What substring search algorithm is used by different JREs?
java.lang.String
JavaDoc says nothing about the default indexOf(String开发者_运维知识库)
substring search algorithm. So my question is - which substring algorithms is used by different JREs?
There's src.zip in JDK which shows implementation:
/**
* Code shared by String and StringBuffer to do searches.
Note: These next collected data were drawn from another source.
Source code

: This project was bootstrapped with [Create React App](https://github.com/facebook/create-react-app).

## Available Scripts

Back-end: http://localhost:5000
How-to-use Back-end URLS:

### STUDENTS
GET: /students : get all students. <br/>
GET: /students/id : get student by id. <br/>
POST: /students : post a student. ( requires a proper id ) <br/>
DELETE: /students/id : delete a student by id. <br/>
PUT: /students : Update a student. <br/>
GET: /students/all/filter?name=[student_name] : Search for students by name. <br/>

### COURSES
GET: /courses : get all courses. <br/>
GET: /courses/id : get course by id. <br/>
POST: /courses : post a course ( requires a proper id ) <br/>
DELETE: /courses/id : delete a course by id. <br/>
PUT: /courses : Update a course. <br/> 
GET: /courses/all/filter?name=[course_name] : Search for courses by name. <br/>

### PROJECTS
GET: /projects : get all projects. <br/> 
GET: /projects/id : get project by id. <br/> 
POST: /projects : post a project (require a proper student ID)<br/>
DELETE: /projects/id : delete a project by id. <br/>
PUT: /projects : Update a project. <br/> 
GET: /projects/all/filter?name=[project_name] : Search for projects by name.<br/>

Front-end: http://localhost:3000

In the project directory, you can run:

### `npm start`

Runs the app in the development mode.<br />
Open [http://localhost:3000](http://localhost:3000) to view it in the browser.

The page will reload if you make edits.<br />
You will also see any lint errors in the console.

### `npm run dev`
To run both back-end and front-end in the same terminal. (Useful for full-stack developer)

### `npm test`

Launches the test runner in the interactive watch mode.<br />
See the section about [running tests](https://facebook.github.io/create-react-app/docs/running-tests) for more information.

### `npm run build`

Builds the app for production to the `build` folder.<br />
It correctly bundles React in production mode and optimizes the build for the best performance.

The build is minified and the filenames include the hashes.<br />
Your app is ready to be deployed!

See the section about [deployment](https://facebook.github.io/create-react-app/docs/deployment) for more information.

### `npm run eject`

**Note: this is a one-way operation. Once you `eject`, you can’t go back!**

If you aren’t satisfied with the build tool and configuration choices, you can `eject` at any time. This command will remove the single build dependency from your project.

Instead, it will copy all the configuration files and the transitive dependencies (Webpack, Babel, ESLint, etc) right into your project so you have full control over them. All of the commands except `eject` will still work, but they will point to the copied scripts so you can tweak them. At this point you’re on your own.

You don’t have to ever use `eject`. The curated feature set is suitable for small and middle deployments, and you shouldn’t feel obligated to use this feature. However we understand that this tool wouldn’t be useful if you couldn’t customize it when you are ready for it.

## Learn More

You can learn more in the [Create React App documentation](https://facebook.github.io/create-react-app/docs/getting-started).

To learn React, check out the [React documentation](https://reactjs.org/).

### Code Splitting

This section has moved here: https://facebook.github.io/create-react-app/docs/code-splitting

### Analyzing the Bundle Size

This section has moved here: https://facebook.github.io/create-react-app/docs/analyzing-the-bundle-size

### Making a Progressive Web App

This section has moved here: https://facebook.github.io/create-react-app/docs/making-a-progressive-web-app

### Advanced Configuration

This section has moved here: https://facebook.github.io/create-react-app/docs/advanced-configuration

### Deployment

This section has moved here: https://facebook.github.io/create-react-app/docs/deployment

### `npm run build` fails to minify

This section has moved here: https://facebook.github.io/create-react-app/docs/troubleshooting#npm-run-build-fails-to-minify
The
* source is the character array being searched, and the target
* is the string being searched for.
*
* @param source the characters being searched.
* @param sourceOffset offset of the source string.
* @param sourceCount count of the source string.
* @param target the characters being searched for.
* @param targetOffset offset of the target string.
* @param targetCount count of the target string.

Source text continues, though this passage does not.